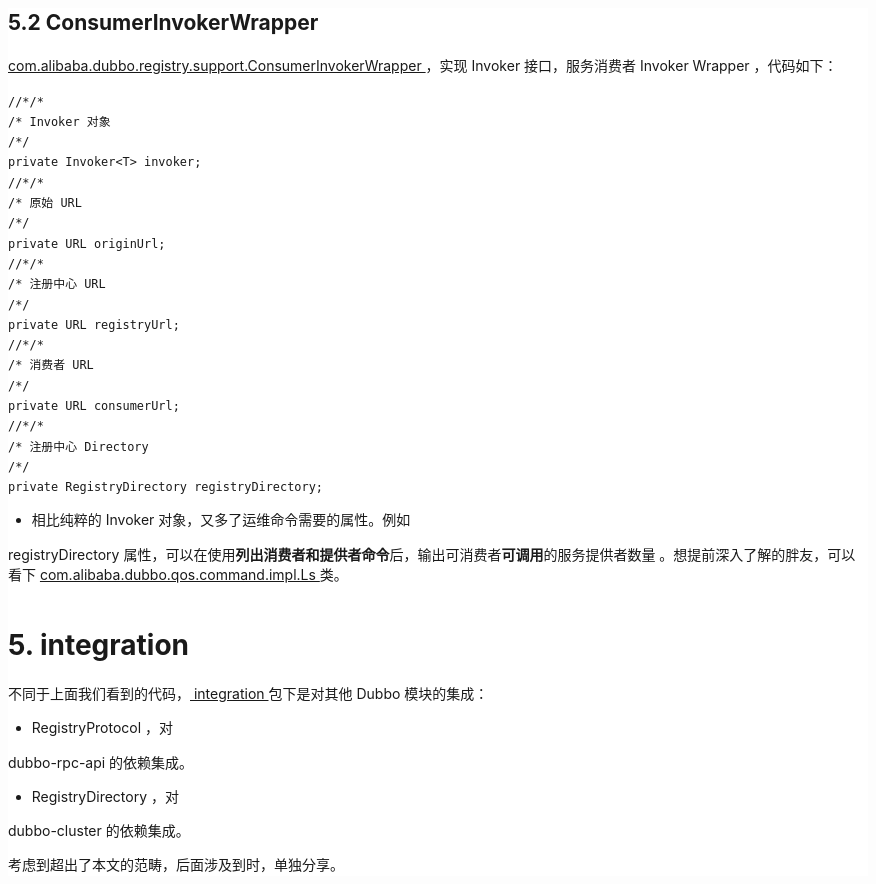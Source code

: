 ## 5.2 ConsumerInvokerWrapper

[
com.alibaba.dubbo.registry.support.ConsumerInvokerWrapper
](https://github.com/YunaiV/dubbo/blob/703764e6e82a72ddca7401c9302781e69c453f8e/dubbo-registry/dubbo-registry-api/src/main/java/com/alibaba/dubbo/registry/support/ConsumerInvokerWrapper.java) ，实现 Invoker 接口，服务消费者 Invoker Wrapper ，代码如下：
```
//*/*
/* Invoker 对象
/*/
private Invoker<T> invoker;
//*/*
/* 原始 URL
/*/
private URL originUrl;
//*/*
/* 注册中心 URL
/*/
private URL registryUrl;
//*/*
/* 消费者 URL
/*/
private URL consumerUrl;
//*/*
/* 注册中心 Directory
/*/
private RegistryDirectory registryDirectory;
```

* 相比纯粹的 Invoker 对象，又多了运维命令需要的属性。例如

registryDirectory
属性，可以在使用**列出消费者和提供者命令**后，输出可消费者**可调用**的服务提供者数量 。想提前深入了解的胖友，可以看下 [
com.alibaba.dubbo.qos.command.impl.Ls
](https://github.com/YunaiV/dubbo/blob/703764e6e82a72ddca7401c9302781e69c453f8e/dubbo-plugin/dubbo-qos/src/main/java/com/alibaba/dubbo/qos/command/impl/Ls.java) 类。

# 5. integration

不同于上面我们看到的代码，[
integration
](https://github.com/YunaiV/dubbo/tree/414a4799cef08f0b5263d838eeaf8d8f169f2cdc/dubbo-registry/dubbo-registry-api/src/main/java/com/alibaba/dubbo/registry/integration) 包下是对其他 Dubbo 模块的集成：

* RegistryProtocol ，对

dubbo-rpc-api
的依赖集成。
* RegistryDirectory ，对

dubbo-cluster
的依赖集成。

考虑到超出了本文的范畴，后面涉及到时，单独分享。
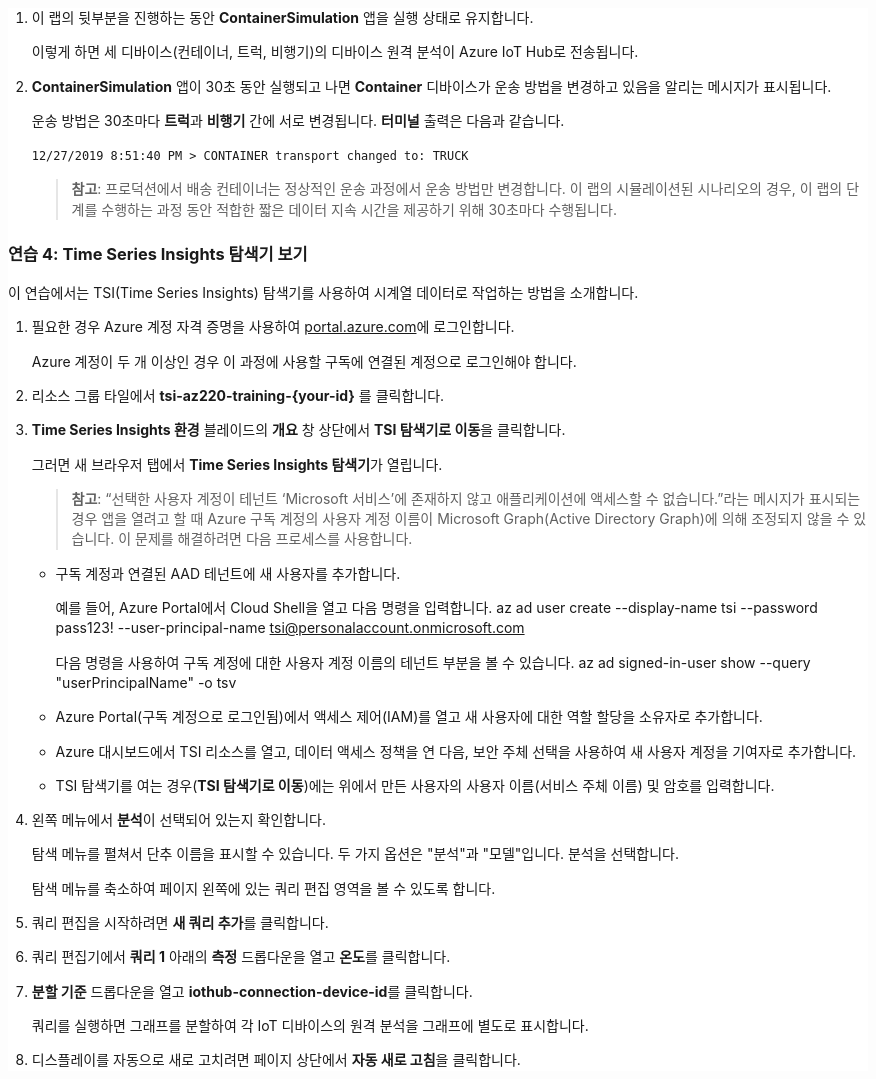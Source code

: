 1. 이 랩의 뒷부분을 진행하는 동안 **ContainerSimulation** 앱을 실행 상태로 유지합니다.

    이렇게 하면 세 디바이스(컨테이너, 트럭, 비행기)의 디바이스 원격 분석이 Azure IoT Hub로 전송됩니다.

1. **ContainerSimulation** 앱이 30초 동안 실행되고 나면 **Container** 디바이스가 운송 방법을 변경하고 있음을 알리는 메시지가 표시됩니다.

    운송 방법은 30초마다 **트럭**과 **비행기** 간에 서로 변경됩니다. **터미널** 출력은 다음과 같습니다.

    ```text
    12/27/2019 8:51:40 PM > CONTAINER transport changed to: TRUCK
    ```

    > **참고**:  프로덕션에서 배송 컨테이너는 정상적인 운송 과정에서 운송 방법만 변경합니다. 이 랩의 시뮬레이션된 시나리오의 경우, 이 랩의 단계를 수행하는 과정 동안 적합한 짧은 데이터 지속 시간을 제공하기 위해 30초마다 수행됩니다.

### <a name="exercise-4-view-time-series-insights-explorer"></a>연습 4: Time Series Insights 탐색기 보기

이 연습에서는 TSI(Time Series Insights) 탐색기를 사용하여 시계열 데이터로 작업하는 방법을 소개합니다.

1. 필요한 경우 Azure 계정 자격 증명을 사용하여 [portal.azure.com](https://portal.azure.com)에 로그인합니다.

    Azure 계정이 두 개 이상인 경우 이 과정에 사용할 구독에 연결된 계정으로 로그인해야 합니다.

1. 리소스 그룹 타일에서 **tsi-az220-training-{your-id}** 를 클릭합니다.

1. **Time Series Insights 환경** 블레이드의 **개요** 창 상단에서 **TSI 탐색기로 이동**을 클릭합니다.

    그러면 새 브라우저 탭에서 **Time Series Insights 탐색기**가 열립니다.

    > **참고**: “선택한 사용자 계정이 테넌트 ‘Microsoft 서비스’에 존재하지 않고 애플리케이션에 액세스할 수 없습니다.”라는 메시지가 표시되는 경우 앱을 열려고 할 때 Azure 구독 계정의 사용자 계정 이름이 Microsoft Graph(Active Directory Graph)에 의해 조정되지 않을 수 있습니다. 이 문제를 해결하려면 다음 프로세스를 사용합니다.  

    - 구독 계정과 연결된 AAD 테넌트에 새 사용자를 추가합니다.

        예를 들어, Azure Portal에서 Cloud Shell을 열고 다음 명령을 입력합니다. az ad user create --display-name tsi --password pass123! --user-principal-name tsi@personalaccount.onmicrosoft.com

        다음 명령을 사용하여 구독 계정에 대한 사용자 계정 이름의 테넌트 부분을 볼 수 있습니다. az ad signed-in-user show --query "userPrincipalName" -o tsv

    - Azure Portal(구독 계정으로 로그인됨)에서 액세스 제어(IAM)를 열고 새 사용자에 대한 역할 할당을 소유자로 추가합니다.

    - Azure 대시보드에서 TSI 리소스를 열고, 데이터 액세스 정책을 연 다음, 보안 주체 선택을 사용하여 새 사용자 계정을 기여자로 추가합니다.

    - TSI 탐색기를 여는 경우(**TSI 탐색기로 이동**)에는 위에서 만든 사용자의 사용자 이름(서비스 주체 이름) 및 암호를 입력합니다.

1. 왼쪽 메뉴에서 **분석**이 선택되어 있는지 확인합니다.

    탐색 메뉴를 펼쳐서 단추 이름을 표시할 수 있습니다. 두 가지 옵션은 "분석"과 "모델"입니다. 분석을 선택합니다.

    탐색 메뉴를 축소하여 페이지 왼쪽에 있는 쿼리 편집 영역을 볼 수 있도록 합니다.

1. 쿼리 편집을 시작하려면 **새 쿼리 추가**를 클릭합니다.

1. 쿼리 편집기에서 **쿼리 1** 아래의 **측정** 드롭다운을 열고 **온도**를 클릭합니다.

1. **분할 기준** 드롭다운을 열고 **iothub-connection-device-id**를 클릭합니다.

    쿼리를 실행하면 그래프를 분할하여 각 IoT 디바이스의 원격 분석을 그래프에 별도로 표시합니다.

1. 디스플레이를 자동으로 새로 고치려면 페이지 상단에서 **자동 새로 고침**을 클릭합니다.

□ □ □ □ □ □ □

Problem to work on -
Transcribe all the records above word for word, without their images.

Response area -
Source code

: ## 5.2 ConsumerInvokerWrapper

[
com.alibaba.dubbo.registry.support.ConsumerInvokerWrapper
](https://github.com/YunaiV/dubbo/blob/703764e6e82a72ddca7401c9302781e69c453f8e/dubbo-registry/dubbo-registry-api/src/main/java/com/alibaba/dubbo/registry/support/ConsumerInvokerWrapper.java) ，实现 Invoker 接口，服务消费者 Invoker Wrapper ，代码如下：
```
//*/*
/* Invoker 对象
/*/
private Invoker<T> invoker;
//*/*
/* 原始 URL
/*/
private URL originUrl;
//*/*
/* 注册中心 URL
/*/
private URL registryUrl;
//*/*
/* 消费者 URL
/*/
private URL consumerUrl;
//*/*
/* 注册中心 Directory
/*/
private RegistryDirectory registryDirectory;
```

* 相比纯粹的 Invoker 对象，又多了运维命令需要的属性。例如

registryDirectory
属性，可以在使用**列出消费者和提供者命令**后，输出可消费者**可调用**的服务提供者数量 。想提前深入了解的胖友，可以看下 [
com.alibaba.dubbo.qos.command.impl.Ls
](https://github.com/YunaiV/dubbo/blob/703764e6e82a72ddca7401c9302781e69c453f8e/dubbo-plugin/dubbo-qos/src/main/java/com/alibaba/dubbo/qos/command/impl/Ls.java) 类。

# 5. integration

不同于上面我们看到的代码，[
integration
](https://github.com/YunaiV/dubbo/tree/414a4799cef08f0b5263d838eeaf8d8f169f2cdc/dubbo-registry/dubbo-registry-api/src/main/java/com/alibaba/dubbo/registry/integration) 包下是对其他 Dubbo 模块的集成：

* RegistryProtocol ，对

dubbo-rpc-api
的依赖集成。
* RegistryDirectory ，对

dubbo-cluster
的依赖集成。

考虑到超出了本文的范畴，后面涉及到时，单独分享。
Source code

: 1. 이 랩의 뒷부분을 진행하는 동안 **ContainerSimulation** 앱을 실행 상태로 유지합니다.

    이렇게 하면 세 디바이스(컨테이너, 트럭, 비행기)의 디바이스 원격 분석이 Azure IoT Hub로 전송됩니다.

1. **ContainerSimulation** 앱이 30초 동안 실행되고 나면 **Container** 디바이스가 운송 방법을 변경하고 있음을 알리는 메시지가 표시됩니다.

    운송 방법은 30초마다 **트럭**과 **비행기** 간에 서로 변경됩니다. **터미널** 출력은 다음과 같습니다.

    ```text
    12/27/2019 8:51:40 PM > CONTAINER transport changed to: TRUCK
    ```

    > **참고**:  프로덕션에서 배송 컨테이너는 정상적인 운송 과정에서 운송 방법만 변경합니다. 이 랩의 시뮬레이션된 시나리오의 경우, 이 랩의 단계를 수행하는 과정 동안 적합한 짧은 데이터 지속 시간을 제공하기 위해 30초마다 수행됩니다.

### <a name="exercise-4-view-time-series-insights-explorer"></a>연습 4: Time Series Insights 탐색기 보기

이 연습에서는 TSI(Time Series Insights) 탐색기를 사용하여 시계열 데이터로 작업하는 방법을 소개합니다.

1. 필요한 경우 Azure 계정 자격 증명을 사용하여 [portal.azure.com](https://portal.azure.com)에 로그인합니다.

    Azure 계정이 두 개 이상인 경우 이 과정에 사용할 구독에 연결된 계정으로 로그인해야 합니다.

1. 리소스 그룹 타일에서 **tsi-az220-training-{your-id}** 를 클릭합니다.

1. **Time Series Insights 환경** 블레이드의 **개요** 창 상단에서 **TSI 탐색기로 이동**을 클릭합니다.

    그러면 새 브라우저 탭에서 **Time Series Insights 탐색기**가 열립니다.

    > **참고**: “선택한 사용자 계정이 테넌트 ‘Microsoft 서비스’에 존재하지 않고 애플리케이션에 액세스할 수 없습니다.”라는 메시지가 표시되는 경우 앱을 열려고 할 때 Azure 구독 계정의 사용자 계정 이름이 Microsoft Graph(Active Directory Graph)에 의해 조정되지 않을 수 있습니다. 이 문제를 해결하려면 다음 프로세스를 사용합니다.  

    - 구독 계정과 연결된 AAD 테넌트에 새 사용자를 추가합니다.

        예를 들어, Azure Portal에서 Cloud Shell을 열고 다음 명령을 입력합니다. az ad user create --display-name tsi --password pass123! --user-principal-name tsi@personalaccount.onmicrosoft.com

        다음 명령을 사용하여 구독 계정에 대한 사용자 계정 이름의 테넌트 부분을 볼 수 있습니다. az ad signed-in-user show --query "userPrincipalName" -o tsv

    - Azure Portal(구독 계정으로 로그인됨)에서 액세스 제어(IAM)를 열고 새 사용자에 대한 역할 할당을 소유자로 추가합니다.

    - Azure 대시보드에서 TSI 리소스를 열고, 데이터 액세스 정책을 연 다음, 보안 주체 선택을 사용하여 새 사용자 계정을 기여자로 추가합니다.

    - TSI 탐색기를 여는 경우(**TSI 탐색기로 이동**)에는 위에서 만든 사용자의 사용자 이름(서비스 주체 이름) 및 암호를 입력합니다.

1. 왼쪽 메뉴에서 **분석**이 선택되어 있는지 확인합니다.

    탐색 메뉴를 펼쳐서 단추 이름을 표시할 수 있습니다. 두 가지 옵션은 "분석"과 "모델"입니다. 분석을 선택합니다.

    탐색 메뉴를 축소하여 페이지 왼쪽에 있는 쿼리 편집 영역을 볼 수 있도록 합니다.

1. 쿼리 편집을 시작하려면 **새 쿼리 추가**를 클릭합니다.

1. 쿼리 편집기에서 **쿼리 1** 아래의 **측정** 드롭다운을 열고 **온도**를 클릭합니다.

1. **분할 기준** 드롭다운을 열고 **iothub-connection-device-id**를 클릭합니다.

    쿼리를 실행하면 그래프를 분할하여 각 IoT 디바이스의 원격 분석을 그래프에 별도로 표시합니다.

1. 디스플레이를 자동으로 새로 고치려면 페이지 상단에서 **자동 새로 고침**을 클릭합니다.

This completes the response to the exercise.